The utility and bottled water company reported net profit attributable to shareholders of $3.2 million for the year ended December 31, down from $3.47 million in 2024, while revenue climbed to $14.71 million from $13.8 million.
In a directors’ report to shareholders, the company said profitability moderated from the previous year’s “exceptional performance” but that it continued to deliver “strong operating results driven by stable demand, disciplined cost management and improved investment income”.
Production costs rose to $3.19 million from $3.03 million, while total expenditure increased to $11.89 million from $10.58 million. Depreciation and amortisation expenses also increased sharply to $1.86 million from $1.5 million a year earlier.
The metered water division sold 239 million gallons in 2025, compared with 222 million gallons in 2024.
The company’s utility division remained its largest profit driver, generating net profit of just over $3 million in 2025. The bottled water division also remained profitable, earning about $1.25 million, up from $1.18 million the previous year. The company said bottled water net income increased 6.03 per cent year-over-year.
Financial statements show the company continued to invest heavily in infrastructure and equipment during the year. Property, plant and equipment rose to $32 million from $29.1 million, while capital expenditure totalled approximately $1.43 million.
Watlington said it focused during the year on plant upgrades, pipeline improvements and system reliability. The company added that construction of the Luke’s Pond Reservoir was completed in January 2025, describing it as “a major milestone” in its long-term water security strategy.

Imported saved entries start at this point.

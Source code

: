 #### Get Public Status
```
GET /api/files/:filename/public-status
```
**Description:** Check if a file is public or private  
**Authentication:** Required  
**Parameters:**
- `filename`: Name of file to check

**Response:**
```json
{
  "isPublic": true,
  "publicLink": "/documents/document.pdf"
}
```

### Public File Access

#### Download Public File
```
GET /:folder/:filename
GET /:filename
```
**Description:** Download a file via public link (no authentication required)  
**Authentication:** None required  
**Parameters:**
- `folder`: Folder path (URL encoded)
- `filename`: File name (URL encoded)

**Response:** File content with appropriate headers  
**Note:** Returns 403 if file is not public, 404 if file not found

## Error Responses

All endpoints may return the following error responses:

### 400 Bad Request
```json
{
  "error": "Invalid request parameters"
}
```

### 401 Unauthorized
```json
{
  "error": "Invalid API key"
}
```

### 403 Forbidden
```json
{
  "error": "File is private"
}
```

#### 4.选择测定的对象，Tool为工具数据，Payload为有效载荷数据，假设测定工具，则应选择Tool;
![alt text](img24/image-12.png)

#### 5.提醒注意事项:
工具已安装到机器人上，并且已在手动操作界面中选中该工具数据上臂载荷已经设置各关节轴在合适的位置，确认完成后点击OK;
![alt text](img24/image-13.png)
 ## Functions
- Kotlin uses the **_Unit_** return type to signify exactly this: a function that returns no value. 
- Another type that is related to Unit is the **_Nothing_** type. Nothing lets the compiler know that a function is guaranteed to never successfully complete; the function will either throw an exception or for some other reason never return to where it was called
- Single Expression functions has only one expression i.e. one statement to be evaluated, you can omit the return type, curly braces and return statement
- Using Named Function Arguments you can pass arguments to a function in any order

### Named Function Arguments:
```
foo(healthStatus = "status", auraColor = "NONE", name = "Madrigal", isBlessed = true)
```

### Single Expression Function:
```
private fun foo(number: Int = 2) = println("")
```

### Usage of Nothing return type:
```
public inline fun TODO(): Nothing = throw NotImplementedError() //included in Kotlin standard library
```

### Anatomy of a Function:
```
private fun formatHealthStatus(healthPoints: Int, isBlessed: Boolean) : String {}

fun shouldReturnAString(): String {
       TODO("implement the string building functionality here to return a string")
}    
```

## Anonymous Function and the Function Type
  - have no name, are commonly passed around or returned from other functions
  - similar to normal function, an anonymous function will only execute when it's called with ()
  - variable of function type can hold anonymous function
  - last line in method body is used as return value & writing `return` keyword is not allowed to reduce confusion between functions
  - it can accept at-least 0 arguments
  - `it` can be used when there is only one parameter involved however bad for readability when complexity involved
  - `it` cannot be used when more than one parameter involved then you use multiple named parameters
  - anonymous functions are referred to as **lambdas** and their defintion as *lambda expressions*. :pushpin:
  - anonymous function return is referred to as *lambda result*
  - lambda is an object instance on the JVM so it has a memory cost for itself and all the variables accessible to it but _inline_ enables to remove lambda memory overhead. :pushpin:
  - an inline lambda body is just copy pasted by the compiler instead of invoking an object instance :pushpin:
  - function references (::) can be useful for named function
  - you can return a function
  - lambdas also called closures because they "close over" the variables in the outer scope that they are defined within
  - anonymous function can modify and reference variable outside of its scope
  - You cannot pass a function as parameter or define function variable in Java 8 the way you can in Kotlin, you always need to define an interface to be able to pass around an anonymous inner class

Watlington’s cash and cash equivalents increased to $5.16 million at year-end, compared with $3.98 million in 2024. The company also paid dividends of more than $2.1 million during the year.
Segment disclosures in the statements show the company’s “other” category — which includes plumbing supply retail operations, property rentals, investment income and shared administrative costs — recorded a loss of about $1.07 million.
The company also disclosed that no provision for Bermuda corporate income tax had been included in the statements because the group was not within the scope of the Corporate Income Tax Act 2023.